[Saved entries]

------------------------------------

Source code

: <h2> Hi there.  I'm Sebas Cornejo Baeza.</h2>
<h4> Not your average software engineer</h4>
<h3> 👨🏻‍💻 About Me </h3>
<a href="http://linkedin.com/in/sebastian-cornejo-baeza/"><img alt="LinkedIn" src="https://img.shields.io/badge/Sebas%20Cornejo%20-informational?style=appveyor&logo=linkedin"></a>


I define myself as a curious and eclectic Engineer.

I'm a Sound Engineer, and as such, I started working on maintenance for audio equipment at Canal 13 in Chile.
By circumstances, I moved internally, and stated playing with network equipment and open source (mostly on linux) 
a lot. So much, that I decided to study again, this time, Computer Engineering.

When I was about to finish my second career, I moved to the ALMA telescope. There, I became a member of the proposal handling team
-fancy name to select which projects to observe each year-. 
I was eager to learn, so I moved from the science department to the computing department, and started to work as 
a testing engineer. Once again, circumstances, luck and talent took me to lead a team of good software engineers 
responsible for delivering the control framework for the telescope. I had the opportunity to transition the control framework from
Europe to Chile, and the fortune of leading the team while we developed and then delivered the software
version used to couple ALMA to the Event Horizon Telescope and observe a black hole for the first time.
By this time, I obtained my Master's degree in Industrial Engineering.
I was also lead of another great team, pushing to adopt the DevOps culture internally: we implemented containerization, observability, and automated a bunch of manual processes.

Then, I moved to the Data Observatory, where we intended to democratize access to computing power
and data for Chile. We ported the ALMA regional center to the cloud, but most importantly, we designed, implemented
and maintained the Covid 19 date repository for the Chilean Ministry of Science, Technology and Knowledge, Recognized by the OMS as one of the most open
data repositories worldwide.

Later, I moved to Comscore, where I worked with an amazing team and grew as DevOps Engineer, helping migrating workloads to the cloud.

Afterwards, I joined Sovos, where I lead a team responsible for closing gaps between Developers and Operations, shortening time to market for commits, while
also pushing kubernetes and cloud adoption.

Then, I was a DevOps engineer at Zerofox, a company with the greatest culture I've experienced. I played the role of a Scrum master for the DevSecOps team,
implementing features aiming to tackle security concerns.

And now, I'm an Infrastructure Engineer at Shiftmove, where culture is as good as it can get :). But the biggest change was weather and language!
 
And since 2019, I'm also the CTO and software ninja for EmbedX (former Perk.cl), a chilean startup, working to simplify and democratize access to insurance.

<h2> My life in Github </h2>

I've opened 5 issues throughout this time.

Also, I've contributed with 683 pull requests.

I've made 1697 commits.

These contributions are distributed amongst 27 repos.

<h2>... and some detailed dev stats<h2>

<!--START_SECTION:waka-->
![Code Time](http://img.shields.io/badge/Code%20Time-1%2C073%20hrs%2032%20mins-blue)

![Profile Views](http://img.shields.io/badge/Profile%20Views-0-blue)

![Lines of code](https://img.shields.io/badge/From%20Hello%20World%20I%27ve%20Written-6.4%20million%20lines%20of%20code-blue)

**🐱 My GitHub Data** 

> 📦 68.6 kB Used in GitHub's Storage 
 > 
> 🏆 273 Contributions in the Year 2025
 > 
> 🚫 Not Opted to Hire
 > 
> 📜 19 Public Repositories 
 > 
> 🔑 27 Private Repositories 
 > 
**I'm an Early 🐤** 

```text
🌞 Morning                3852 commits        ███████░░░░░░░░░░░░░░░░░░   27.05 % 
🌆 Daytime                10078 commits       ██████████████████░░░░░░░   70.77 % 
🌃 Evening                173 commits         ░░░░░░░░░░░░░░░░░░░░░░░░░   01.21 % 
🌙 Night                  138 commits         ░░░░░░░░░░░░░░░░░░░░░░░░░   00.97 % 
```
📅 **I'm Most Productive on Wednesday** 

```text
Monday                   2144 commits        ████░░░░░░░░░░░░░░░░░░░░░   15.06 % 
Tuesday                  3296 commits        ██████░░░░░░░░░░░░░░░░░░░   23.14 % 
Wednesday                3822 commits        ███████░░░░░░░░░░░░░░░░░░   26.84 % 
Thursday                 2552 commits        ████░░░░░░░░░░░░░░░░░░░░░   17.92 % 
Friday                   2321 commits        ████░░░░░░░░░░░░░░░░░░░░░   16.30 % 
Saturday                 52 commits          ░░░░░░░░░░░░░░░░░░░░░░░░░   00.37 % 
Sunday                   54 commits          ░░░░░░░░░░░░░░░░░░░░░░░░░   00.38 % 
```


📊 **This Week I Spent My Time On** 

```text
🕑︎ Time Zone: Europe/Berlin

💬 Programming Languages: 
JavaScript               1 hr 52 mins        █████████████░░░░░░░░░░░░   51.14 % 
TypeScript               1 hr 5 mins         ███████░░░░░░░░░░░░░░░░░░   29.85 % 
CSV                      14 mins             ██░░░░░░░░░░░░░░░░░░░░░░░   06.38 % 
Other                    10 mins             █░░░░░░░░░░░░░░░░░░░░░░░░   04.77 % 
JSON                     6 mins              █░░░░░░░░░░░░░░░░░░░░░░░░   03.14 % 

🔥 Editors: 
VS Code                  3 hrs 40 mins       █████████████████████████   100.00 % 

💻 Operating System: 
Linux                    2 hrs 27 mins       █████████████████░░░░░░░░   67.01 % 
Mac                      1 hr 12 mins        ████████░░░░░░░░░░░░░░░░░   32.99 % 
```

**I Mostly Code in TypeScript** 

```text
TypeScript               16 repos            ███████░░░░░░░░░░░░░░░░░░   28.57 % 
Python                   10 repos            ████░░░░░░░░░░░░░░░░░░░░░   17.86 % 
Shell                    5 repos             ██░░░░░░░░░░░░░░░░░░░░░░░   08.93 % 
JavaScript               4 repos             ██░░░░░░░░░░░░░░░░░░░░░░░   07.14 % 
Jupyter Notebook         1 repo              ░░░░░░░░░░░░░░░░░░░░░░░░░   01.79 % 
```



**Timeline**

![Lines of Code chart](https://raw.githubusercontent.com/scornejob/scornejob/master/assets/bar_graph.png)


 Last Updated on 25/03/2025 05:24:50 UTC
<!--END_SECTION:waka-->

------------------------------------

* [TASK TO COMPLETE]: Each line that contains the string "equipment" should be copied from the data above.

* [ANSWER FOR THIS EXERCISE]:
I'm a Sound Engineer, and as such, I started working on maintenance for audio equipment at Canal 13 in Chile.
By circumstances, I moved internally, and stated playing with network equipment and open source (mostly on linux) 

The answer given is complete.